H.265/HEVC(MP4)で出力 ※デフォルト設定

※フィルターやサイズなどの変更なしのデフォルト設定でのエンコード

 

エンコード ソースサイズ エンコード時間 CPU使用率 CPU/GPU温度 消費電力
x265 1920×1080 29分22秒 100% 67°/44° 140W
NVENC 同上 3分05秒 40~50% 53°/57° 130W
NVENC 1280×720 1分53秒
NVENC 3840×2160 4分56秒

 

H.265/HEVC(MP4)に出力 ※追加設定

出力はすべてH.265/HEVC(MP4)で1360×768は筆者のモニターの解像度でキャプチャサイズです。尚、一部ソース動画の長さが異なっています。

 

エンコード ソース情報 出力設定 エンコード時間
(ソース動画の長さ)
NVENC H.264
1920×1080
1280×720
ダウンスケール
5分38秒
(10分)
NVENC 同上 色調補正 15分41秒
(10分)
x265 同上 色調補正 30分 +2分
(10分)
NVENC H.264
1360×768 ※1
H.264 → H.265 13分32秒
(119分)
同上 M2TS
1920×1080 ※2
M2TS → H.265 4分21秒
(10分)
同上 M2TS
1440×1080
(地デジ)
M2TS → H.265 7分20秒
(38分)
同上 同上 M2TS → H.265
(カット編集 ※3)
7分47秒
(38分)
同上 同上 M2TS → H.265
(1360×768にリサイズ)
10分37秒
(38分)
同上 同上 M2TS → H.265
(クロップ、リサイズ ※4)
29分20秒
(38分)
同上 WMV
1920×1080
WMV → H.265 6分59秒
(10分)

同じM2TSの動画でもカット編集を加えただけでもエンコード時間が異なりますし、フィルターを2つ付加させるとエンコード時間が3倍に跳ね上がったりもします。更にフィルターを追加するとさらにエンコード時間が延びることが予想されます。動画素材の種類やサイズ、またフィルターによってかなりエンコード時間は異なってくることだけは分かりました。

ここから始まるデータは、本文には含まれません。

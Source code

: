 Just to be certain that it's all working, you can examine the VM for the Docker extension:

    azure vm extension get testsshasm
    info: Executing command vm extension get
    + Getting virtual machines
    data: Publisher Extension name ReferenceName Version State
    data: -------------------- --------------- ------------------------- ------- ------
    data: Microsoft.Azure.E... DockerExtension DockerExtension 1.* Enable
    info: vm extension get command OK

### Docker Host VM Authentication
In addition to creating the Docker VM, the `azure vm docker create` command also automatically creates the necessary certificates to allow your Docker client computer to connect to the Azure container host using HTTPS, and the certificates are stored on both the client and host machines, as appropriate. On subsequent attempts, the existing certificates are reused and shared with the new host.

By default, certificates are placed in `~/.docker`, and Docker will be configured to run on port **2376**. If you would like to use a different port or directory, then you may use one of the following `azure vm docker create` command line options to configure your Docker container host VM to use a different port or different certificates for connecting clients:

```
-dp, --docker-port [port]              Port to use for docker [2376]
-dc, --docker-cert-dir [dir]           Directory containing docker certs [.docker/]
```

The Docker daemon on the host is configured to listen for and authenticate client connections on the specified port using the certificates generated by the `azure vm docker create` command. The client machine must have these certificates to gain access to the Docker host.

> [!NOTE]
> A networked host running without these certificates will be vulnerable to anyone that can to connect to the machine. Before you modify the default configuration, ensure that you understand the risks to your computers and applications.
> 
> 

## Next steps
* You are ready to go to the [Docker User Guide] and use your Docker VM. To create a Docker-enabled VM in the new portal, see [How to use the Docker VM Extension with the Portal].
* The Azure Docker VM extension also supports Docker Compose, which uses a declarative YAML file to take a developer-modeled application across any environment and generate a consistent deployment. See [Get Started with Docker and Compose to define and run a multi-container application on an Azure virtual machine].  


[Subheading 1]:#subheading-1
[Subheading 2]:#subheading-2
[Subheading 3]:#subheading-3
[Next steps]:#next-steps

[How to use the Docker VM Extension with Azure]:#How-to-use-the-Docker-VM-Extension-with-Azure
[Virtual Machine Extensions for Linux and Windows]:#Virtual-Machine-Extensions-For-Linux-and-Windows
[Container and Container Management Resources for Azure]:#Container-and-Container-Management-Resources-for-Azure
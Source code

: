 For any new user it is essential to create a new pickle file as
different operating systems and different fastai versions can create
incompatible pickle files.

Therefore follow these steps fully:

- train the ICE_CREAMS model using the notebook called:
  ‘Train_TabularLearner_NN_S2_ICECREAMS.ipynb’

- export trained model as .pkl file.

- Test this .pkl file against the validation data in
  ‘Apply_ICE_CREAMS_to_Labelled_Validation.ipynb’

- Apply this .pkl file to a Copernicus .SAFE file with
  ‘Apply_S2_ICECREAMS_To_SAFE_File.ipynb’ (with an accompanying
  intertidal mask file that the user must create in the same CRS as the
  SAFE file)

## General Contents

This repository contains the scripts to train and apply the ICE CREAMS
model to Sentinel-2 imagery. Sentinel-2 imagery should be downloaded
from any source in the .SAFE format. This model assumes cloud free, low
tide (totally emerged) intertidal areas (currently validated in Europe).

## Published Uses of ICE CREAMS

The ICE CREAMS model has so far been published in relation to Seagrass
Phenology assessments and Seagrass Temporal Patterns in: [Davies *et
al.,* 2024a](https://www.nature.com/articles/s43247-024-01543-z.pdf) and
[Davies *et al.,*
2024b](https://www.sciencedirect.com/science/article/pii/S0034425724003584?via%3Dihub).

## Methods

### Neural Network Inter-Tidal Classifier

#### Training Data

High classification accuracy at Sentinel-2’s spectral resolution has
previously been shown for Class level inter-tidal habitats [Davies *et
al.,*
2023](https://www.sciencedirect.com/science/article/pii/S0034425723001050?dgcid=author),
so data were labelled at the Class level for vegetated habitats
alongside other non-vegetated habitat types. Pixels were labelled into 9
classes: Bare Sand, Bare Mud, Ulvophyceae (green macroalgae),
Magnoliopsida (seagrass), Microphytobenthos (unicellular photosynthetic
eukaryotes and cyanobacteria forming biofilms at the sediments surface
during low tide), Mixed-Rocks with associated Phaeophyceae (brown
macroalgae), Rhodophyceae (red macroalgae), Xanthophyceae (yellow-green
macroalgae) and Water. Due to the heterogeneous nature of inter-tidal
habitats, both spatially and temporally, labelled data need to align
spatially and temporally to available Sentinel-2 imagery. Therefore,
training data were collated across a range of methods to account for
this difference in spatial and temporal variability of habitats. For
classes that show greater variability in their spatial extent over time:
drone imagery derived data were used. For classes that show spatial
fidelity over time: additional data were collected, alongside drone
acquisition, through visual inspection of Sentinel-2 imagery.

x265で同じ設定だとエンコード時間がそもそも長いんですがエフェクトを追加したからと言ってエンコード時間が数倍に跳ね上がることはないようなのでNVENCはその辺の処理が苦手なのかも知れません。

※1 Bandicamでキャプチャした動画
※2 EDIUSで作成
※3 動画の前後10秒ほどをカット
※4 映像クロップで画面サイズが小さくなったのを元の1440×1080に戻す

 

画質比較

ビットレートを上げると画質が向上する代わりに容量が増加しますがその辺の兼ね合いは個人個人で異なるとは思いますし、画質に対する評価もそれこそ人によってかなり差があると思います。参考になるかどうか分かりませんが一応比較用の動画をアップしました。

ただ、ちゃんと比較できるようにエンコードした動画をサーバーにアップロードしようとしたんですがプレイヤーこそ表示されますが再生できないので諦めてYouTubeにアップロードすることにしました。よく分からないですが恐らくYouTubeでは変換処理が入ると思うのでオリジナルのものと多少異なるとは思います。尚、視聴する場合はどちらの動画も最高画質(1080p)で御覧下さい。

 

ビットレート 1/2 (6.0Mbps → 3.0Mbps)

筆者の主観ですが元動画のビットレートが6.0Mbpsのものなら半分の3.0Mbpsまで落として出力しても同等な画質に感じています。容量的は457MB → 223MBと約半分になっています。

 

ビットレート 1/12 (6.0Mbps → 0.5Mbps)

比較用としてビットレートを1/12まで落としてみました。ここまで落とすと流石にブロックノイズがだいぶ目立つようになりましたが、ただ視聴に堪えないレベルでもないと思います。容量には457MB → 52MBとなっていてビットレートと比例するような容量変化ではありませんでしたがそれでも1/9程度まで落ちています。